According to the analysts, the country is “navigating a different course” from other European markets, with pay-TV retaining a 47 per cent share of total spend in 2025. The sector’s strength is bolstered by premium sports rights, multi-service bundles from major operators and a strong fibre-led IPTV expansion, which now accounts for more than 80 per cent of pay-TV households, according to the data.
While satellite TV has declined, telcos continue to expand, with Movistar Plus+, Orange and Vodafone playing what Futuresource called “a defining role”.
Rachel Mitchell, research analyst at Futuresource Consulting, said, “Spain doesn’t follow the patterns we’re seeing elsewhere. It sets its own pace. And while other markets are moving towards streaming dominance, Spain continues to balance a powerful Pay-TV base with one of Europe’s most energetic FAST and ad-supported ecosystems. It’s this combination of loyalty, innovation and localised choice that makes Spain such a compelling market to watch.”
Futuresource expects revenue to grow at a 4 per cent CAGR out to 2029, highlighting the contrast with declines experienced in territories such as the UK and Italy.
The country is emerging as a powerhouse in ad-supported streaming markets, with around 75 per cent of viewers consuming FAST/AVoD content every week and 60 per cent reporting they no longer watch linear TV, added the analysts.

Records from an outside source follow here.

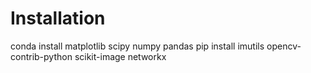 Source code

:# Installation
conda install matplotlib scipy numpy pandas
pip install imutils opencv-contrib-python scikit-image networkx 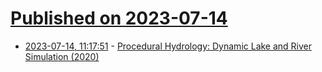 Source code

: # [Published on 2023-07-14](index.md)

* [2023-07-14, 11:17:51](https://lobste.rs/s/eyegxd/procedural_hydrology_dynamic_lake_river) - [Procedural Hydrology: Dynamic Lake and River Simulation (2020)](https://nickmcd.me/2020/04/15/procedural-hydrology/)
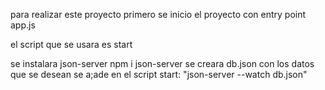 para realizar este proyecto primero se inicio el proyecto con entry point app.js

el script que se usara es start

se instalara json-server
    npm i json-server
se creara db.json con los datos que se desean
se a;ade en el script 
    start: "json-server --watch db.json" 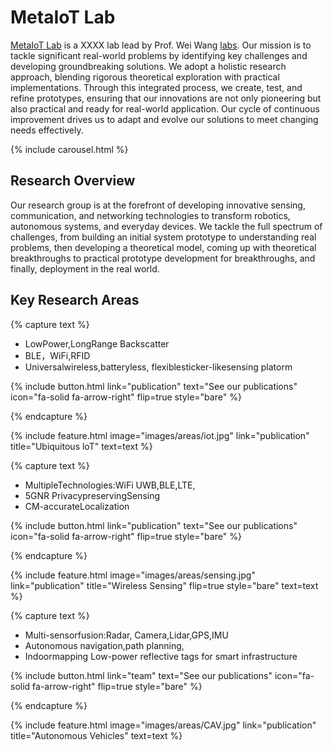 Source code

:---
---

# MetaIoT Lab
[MetaIoT Lab](https://github.com/greenelab/lab-website-template) is a XXXX lab lead by Prof. Wei Wang [labs](https://www.greenelab.com/).
Our mission is to tackle significant real-world problems by identifying key challenges and developing groundbreaking solutions. We adopt a holistic research approach, blending rigorous theoretical exploration with practical implementations. Through this integrated process, we create, test, and refine prototypes, ensuring that our innovations are not only pioneering but also practical and ready for real-world application. Our cycle of continuous improvement drives us to adapt and evolve our solutions to meet changing needs effectively.

{% include carousel.html %}

## Research Overview
Our research group is at the forefront of developing innovative sensing, communication, and networking technologies to transform robotics, autonomous systems, and everyday devices. We tackle the full spectrum of challenges, from building an initial system prototype to understanding real problems, then developing a theoretical model, coming up with theoretical breakthroughs to practical prototype development for breakthroughs, and finally, deployment in the real world.
## Key Research Areas

{% capture text %}

- LowPower,LongRange Backscatter 
- BLE，WiFi,RFID 
- Universalwireless,batteryless, flexiblesticker-likesensing platorm

{%
  include button.html
  link="publication"
  text="See our publications"
  icon="fa-solid fa-arrow-right"
  flip=true
  style="bare"
%}

{% endcapture %}

{%
  include feature.html
  image="images/areas/iot.jpg"
  link="publication"
  title="Ubiquitous loT"
  text=text
%}

{% capture text %}

- MultipleTechnologies:WiFi UWB,BLE,LTE,
- 5GNR PrivacypreservingSensing
- CM-accurateLocalization 

{%
  include button.html
  link="publication"
  text="See our publications"
  icon="fa-solid fa-arrow-right"
  flip=true
  style="bare"
%}

{% endcapture %}

{%
  include feature.html
  image="images/areas/sensing.jpg"
  link="publication"
  title="Wireless Sensing"
  flip=true
  style="bare"
  text=text
%}

{% capture text %}

- Multi-sensorfusion:Radar, Camera,Lidar,GPS,IMU 
- Autonomous navigation,path  planning,
- Indoormapping Low-power reflective tags for smart infrastructure

{%
  include button.html
  link="team"
  text="See our publications"
  icon="fa-solid fa-arrow-right"
  flip=true
  style="bare"
%}

{% endcapture %}

{%
  include feature.html
  image="images/areas/CAV.jpg"
  link="publication"
  title="Autonomous Vehicles"
  text=text
%}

These figures represent the highest shift among major European markets. Platforms including Pluto TV and Samsung TV Plus continue to expand rapidly, with each service providing more than 100 themed channels. Rakuten TV is also strengthening its B2B partnerships and FAST portfolio, said the analysts.
“This surge reflects a clear behavioural trend,” said Mitchell. “Spanish audiences are increasingly comfortable mixing premium pay-TV subscriptions with free, ad-supported streaming, with hybrid viewing engagement levels that place Spain ahead of many other markets.”
The SVoD market continues to grow, although its pace has slowed compared to previous years. Consumer spend is expected to reach €2.1 billion for 2025, with subscriptions predicted to reach 21.3 million fuelled by service stacking and strong engagement with local originals. Together, Netflix, Amazon Prime Video, Disney+ and HBO Max account for 87 per cent of all subscriptions. Growth in the adoption of ad-supported tiers is broadening accessibility but moderating overall growth,
Mitchell added, “Looking ahead, Spain’s video market is on track to exceed €6.3 billion by 2029. Yet what truly defines Spain is its balance between premium pay-TV, increased FAST usage, and a rich ecosystem of global and local streaming services. It’s a market shaped by choice, not replacement, and that’s where its long-term strength continues to lie.”